Primary monolayer cultures of human breast tumors have been characterized by using light microscopy on cultures incubated for glucose‐6‐phosphate dehydrogenase (G6PDH) activity. The enzyme activity was compared with that of the corresponding histological sections as well as with that of three established human cell lines. Furthermore, electron microscopy has been carried out on selected, isolated cell islands. On the basis of localization and morphology, the cells in 5‐day‐old primary monolayer cultures could be classified into 3 categories: (1) cells of the migration zone (periphery) of micro‐explants, (2) single cells, and (3) monolayer cell islands. These cell categories showed little or no G6PDH activity in cultures of benign origin. In the corresponding histological sections of benign tumors no G6PDH activity occurred in the stroma, whereas the G6PDH activity varied in the epithelial elements, being highest in dysplastic elements.

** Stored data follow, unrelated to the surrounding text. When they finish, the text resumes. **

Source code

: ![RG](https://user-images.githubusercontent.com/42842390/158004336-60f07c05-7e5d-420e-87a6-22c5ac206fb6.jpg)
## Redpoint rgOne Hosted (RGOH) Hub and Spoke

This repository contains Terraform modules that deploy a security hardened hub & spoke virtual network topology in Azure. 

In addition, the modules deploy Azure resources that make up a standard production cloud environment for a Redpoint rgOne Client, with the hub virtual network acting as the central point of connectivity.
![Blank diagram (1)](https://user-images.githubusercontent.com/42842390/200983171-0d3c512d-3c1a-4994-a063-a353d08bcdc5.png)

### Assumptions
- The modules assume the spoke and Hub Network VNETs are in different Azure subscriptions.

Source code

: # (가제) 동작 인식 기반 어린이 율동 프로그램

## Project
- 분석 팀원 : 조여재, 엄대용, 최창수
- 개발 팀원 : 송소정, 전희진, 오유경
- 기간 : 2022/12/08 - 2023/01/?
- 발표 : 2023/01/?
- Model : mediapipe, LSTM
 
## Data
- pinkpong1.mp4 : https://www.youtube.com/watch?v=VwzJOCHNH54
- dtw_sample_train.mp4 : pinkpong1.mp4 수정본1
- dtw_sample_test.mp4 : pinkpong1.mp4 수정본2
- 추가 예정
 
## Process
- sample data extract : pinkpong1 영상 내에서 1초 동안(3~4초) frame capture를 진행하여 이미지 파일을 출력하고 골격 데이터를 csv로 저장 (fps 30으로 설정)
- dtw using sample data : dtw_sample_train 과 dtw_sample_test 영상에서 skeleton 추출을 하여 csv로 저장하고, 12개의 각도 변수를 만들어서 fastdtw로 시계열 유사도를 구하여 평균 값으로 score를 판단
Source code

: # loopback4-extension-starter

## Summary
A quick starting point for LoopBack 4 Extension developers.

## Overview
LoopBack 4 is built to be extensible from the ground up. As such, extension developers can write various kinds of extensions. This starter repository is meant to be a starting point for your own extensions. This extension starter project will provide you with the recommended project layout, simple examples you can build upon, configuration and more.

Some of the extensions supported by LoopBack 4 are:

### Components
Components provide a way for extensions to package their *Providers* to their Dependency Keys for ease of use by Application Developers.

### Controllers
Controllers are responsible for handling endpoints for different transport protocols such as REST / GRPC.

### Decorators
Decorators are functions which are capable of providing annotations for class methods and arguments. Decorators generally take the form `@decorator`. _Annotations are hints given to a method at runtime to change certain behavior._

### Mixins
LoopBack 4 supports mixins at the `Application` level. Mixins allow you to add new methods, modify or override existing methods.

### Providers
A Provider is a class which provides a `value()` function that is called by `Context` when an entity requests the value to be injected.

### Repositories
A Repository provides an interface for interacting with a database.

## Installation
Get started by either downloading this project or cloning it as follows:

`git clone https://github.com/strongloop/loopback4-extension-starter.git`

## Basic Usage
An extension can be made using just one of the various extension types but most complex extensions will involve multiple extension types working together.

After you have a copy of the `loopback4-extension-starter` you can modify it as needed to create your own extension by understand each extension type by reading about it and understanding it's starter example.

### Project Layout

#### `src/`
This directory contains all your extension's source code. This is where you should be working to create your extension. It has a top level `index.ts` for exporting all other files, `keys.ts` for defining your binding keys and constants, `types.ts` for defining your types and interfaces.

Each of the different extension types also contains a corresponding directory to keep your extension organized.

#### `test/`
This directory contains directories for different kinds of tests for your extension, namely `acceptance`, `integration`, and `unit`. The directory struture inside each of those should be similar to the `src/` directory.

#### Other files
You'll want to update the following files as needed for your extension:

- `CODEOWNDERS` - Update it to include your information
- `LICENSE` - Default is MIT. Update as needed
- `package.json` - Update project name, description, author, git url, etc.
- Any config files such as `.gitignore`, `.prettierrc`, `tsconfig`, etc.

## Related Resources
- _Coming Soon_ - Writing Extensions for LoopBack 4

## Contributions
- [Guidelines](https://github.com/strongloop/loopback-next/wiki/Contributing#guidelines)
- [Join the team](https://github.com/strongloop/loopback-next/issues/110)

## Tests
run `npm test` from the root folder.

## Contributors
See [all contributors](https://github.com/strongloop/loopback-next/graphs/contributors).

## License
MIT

Apparently, these elements remain within the microexplants or never appear in the final cultures. By contrast, in cultures of malignant origin some of the single cells and in particular the cell islands showed high G6PDH activity. In histological sections of the malignant tumors the stromal cells showed no activity, whereas the epithelial elements in solid, invasive portions showed high activity. Studies on the established human mammary cell lines MCF‐7 (malignant) and HBL‐100 (presumptive benign) revealed higher G6PDH activity in MCF‐7 than in HBL‐100. Human skin fibroblasts revealed no activity. Electron microscopy of isolated cell islands after enzyme incubation confirmed that these were epithelial, because of the presence of desmosomes. Our observations suggest that G6PDH activity is a possible marker of at least some malignant cells in primary monolayer culture.